Exercise description: Beneath this line is the data. Output exactly the lines from the line with "y permisos de aplicación" to the line with "De forma predeterminada, los", both ends included, and nothing more.

Task material:
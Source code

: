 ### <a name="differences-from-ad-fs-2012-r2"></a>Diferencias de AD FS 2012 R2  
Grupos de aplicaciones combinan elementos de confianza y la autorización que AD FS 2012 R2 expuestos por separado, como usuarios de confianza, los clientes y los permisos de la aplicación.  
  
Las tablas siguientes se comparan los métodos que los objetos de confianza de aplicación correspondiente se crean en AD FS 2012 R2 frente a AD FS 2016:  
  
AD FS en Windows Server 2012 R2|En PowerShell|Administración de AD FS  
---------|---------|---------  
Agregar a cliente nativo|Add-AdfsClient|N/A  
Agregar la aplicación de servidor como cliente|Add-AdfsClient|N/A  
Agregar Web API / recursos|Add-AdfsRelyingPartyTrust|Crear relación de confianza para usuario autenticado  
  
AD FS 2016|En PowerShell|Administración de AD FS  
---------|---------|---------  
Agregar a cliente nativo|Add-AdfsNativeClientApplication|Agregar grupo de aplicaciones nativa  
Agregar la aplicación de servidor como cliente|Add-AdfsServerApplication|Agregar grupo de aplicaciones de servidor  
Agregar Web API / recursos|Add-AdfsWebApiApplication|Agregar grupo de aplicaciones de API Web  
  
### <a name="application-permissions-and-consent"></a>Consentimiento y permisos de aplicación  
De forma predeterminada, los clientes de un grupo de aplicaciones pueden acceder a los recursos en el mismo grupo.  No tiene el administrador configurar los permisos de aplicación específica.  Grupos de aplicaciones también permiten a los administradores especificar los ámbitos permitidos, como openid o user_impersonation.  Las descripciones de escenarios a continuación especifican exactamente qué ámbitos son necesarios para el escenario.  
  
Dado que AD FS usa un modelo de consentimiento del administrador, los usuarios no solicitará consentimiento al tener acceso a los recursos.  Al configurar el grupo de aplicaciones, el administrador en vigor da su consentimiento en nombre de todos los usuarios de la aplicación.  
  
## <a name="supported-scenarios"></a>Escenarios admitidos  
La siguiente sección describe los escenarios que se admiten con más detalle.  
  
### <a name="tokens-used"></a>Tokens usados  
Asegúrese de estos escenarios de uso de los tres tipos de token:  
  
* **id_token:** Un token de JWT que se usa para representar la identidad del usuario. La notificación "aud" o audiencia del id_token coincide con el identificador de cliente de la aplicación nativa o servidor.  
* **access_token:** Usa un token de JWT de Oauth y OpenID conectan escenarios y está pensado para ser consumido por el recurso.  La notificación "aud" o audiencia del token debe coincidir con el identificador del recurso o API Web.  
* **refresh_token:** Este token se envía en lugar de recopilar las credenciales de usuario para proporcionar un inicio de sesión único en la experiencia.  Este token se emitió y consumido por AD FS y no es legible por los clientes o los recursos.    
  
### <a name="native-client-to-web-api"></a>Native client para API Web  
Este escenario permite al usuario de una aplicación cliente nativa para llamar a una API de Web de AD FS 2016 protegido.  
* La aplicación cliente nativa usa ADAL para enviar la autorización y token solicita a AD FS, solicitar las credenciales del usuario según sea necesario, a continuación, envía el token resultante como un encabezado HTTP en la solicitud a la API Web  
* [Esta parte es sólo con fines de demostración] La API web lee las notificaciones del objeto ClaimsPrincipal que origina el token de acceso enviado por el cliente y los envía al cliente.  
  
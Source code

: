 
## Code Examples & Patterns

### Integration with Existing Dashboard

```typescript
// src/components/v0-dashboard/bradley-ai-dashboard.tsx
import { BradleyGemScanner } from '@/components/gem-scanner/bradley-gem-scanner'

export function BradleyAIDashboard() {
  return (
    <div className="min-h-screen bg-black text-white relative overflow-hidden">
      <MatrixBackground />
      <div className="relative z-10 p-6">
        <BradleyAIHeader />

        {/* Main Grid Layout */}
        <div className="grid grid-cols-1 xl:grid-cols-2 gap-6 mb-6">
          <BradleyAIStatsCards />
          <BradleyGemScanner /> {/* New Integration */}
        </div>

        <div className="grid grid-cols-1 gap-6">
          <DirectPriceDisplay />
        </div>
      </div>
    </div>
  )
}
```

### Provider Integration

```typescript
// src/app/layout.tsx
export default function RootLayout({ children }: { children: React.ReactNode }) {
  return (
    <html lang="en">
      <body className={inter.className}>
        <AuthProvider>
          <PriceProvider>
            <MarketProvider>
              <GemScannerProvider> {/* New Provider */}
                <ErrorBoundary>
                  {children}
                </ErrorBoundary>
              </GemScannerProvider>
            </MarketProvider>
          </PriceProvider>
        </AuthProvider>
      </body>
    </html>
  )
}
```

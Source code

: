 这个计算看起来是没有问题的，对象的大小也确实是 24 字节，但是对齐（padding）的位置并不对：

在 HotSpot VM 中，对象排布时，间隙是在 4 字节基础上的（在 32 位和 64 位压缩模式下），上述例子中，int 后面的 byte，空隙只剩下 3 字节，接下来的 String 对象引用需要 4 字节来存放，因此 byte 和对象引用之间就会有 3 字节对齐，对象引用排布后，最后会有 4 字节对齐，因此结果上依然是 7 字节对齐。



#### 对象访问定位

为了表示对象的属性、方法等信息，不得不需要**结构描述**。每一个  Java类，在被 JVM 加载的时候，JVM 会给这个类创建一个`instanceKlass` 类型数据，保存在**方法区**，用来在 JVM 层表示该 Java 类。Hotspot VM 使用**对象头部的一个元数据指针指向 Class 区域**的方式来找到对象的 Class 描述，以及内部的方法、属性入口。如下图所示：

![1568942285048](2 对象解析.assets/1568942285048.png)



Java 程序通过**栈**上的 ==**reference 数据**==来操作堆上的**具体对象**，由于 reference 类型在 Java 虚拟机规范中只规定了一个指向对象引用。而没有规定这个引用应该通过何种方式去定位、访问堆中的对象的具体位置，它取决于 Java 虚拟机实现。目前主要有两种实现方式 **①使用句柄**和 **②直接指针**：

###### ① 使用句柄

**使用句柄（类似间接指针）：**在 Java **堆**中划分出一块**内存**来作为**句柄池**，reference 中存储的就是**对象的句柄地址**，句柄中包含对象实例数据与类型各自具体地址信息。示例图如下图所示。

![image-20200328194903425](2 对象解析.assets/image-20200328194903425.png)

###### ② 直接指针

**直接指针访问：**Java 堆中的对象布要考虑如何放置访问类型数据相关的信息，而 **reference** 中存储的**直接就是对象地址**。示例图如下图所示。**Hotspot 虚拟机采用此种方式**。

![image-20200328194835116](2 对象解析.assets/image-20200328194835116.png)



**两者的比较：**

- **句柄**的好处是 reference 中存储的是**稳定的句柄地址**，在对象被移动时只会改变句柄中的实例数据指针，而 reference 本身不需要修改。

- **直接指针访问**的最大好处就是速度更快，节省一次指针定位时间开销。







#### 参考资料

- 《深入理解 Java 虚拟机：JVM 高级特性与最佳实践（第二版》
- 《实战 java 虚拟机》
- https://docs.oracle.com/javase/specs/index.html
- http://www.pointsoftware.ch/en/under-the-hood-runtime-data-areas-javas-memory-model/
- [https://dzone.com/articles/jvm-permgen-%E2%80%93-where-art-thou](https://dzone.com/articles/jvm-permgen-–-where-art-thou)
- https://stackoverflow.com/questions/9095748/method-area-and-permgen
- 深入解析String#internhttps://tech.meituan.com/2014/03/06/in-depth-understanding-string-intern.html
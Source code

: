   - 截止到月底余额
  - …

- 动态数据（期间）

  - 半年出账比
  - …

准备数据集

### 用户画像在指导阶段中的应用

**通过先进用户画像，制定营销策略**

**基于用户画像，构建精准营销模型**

Solution to the exercise:
### <a name="application-permissions-and-consent"></a>Consentimiento y permisos de aplicación  
De forma predeterminada, los clientes de un grupo de aplicaciones pueden acceder a los recursos en el mismo grupo.  No tiene el administrador configurar los permisos de aplicación específica.  Grupos de aplicaciones también permiten a los administradores especificar los ámbitos permitidos, como openid o user_impersonation.  Las descripciones de escenarios a continuación especifican exactamente qué ámbitos son necesarios para el escenario.  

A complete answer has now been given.